So, here’s the thing. I love social media, because it’s given me a chance to meet wonderful people (like you, probably!) but we have to admit it, there’s a flaw in its design. All of those short sentences and catchy captions don’t give us nearly enough time to really get to know each other!

For that, I think it’s time to get back to blogs. Make a cup of tea, set aside some time to read, and enjoy some stories from people we’d like to get to know better–I think we could all use that once in a while! So without further ado, let’s start with Five Questions for author L.R. Trovillion.

L.R. Trovillion author image
Writer L.R. Trovillion creates compelling Young Adult and Equestrian Fiction

Trovillion is the author of the new Young Adult – Equestrian Fiction novel Horse Godsand previously released False Godsboth set in Maryland’s equestrian community.

Her books get great reviews with readers, who love her fast-paced, tightly-woven plots about teenage girls who find purpose and courage through equestrian life.

If you love coming-of-age stories (and who doesn’t, really) and a well-written story with plenty of horses in it, these books belong on your list.

I asked L.R. Trovillion five questions about her latest novel, her writing life, and her craft. Let’s go!

Hello! Thank you for being my debut subject for Five Questions!

First of all, thank you, Natalie, for giving me this opportunity to speak with you and for hosting me on your blog.

You have a new book! Tell us a little about Horse Gods and your inspiration for this story.

The story grew out of a unique experience. A friend invited me to accompany him and his hawk out hunting. When this bird of prey lifted off his arm to the treetops, I was amazed that it did not just fly away, free. That really got me thinking…

Freya the hawk
Freya, the inspiration for an avian character in Horse Gods

The sequel, Horse Gods, picks up the story of a new main character, Regina Hamilton. Her abusive mother, who we met in the first book, False Gods, is getting out of prison and Regina has only a few months to figure out how she can avoid having to live with her. As a minor, she doesn’t have too many options.

She falls into an opportunity at an elite dressage barn (even though she’s a jumper rider!) to work as a resident working student, if she can prove herself.

But things at this barn are not what they seem, and before long Regina finds herself in a dangerous situation. (No spoilers).

What made you decide to begin writing equestrian fiction?

L.R. Trovillion on horseback
L.R. Trovillion fits in plenty of real-life riding for her inspiration

Horses are the inspiration. I only started riding as an adult when I had a job that would support boarding and lessons, but I never looked back!

To help defray some costs, I worked as a groom for a hunter/jumper rider, which gave me a unique view into the world of big-time horse shows.

Later, my interests gravitated to dressage. I believe there is a certain magic in the horse-human connection and I hope to capture a little bit of it in my stories.
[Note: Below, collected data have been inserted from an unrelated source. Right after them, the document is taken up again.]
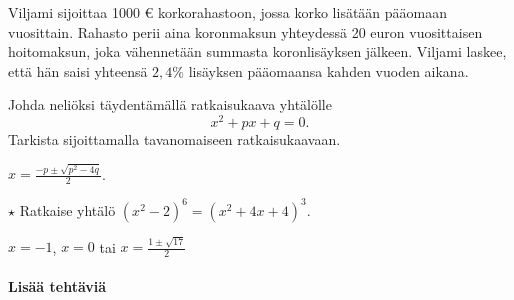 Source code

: \begin{tehtavasivu}
\begin{tehtava}
	Viljami sijoittaa 1000 € korkorahastoon, jossa korko lisätään pääomaan vuosittain. Rahasto perii aina koronmaksun yhteydessä
	20 euron vuosittaisen hoitomaksun, joka vähennetään summasta koronlisäyksen jälkeen. Viljami laskee, että hän saisi yhteensä $2,4\%$ lisäyksen
	pääomaansa kahden vuoden aikana.
        \begin{alakohdat}
        \end{alakohdat}
	\begin{vastaus}
	    \begin{alakohdat}
	    \end{alakohdat}
	\end{vastaus}
\end{tehtava}


\begin{tehtava}
	Johda neliöksi täydentämällä ratkaisukaava yhtälölle
	\[ x^2 +px+q=0. \]
	Tarkista sijoittamalla tavanomaiseen ratkaisukaavaan.
	\begin{vastaus}
		$x=\frac{-p \pm \sqrt{p^2-4q}}{2}$.
	\end{vastaus}
\end{tehtava}

\begin{tehtava} %
	$\star$ Ratkaise yhtälö $(x^2-2)^6=(x^2+4x+4)^3$.
	\begin{vastaus}
		$x=-1$, $x=0$ tai $x=\frac{1 \pm \sqrt{17}}{2}$
	\end{vastaus}
\end{tehtava}


\paragraph*{Lisää tehtäviä}


\end{tehtavasivu}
Horse Gods blends a lot of topics – you’ve got hawking, dressage, Irish mythology, and parents in prison, among other things. Was it hard to keep your plot in order and not lose any threads?

Ha, ha! I’ll have to let my readers answer that question, but I certainly hope I didn’t lose any threads! Yes, there’s a lot going on, but the various topics are all held together by one central theme—trust. The hawk, the wild mare, the Irish myths that surround Regina all symbolize various needs for and levels of trust. You see, Regina has no one to lean on, no one to help her (she thinks), and so has always just relied on herself. As she grapples with one problem after another, she slowly discovers how to trust in others as well. But that trust in people is severely tested in the end.

Can you tell us a little about your writing craft – how you schedule your time, how you plan your stories, that sort of thing?

Horse Gods ebook cover
Horse Gods, L.R. Trovillion’s new YA/Equestrian Fiction release

I would like to say that I am very disciplined and sit down to write for a set period of time every day, but that would be a lie! So often I sit down to write and a million other tasks feel suddenly more pressing—‘Oh, maybe I should clean out the closet instead!’

When I do knuckle down to write, at the beginning of a novel, I get a germ of a story idea and start building the characters around it. I like to take a main character, give her a big problem, strip her of all outside support from family or conventional means, and set her loose to make bad decisions and see what happens. Secondary characters sort of turn up on the pages and some of them become quite interesting and get to be the main character in the next book. (Spoiler: Main character in book 3 is Willow).

Sounds quite haphazard, doesn’t it? I do usually have the beginning and the end destination planned, but that whole messy middle part is sometimes surprising even to me.

What’s on your 2019 reading list? Have you read anything amazing this year?

I am fortunate to belong to a book club, which has been together for about 23 years. In that time, I have been introduced to so many amazing books, often ones I would not have picked out for myself.

Recently, one of my favorites was A Gentleman in Moscow by Amor Towles. I was a Russian language and literature major in college and this book captured so beautifully the culture, history, and mood of that time in Russia. Plus, I absolutely fell in love with the main character, Count Rostov! As for horse fiction, I’d have to say an all time favorite is Horse Heaven by the master storyteller, Jane Smiley.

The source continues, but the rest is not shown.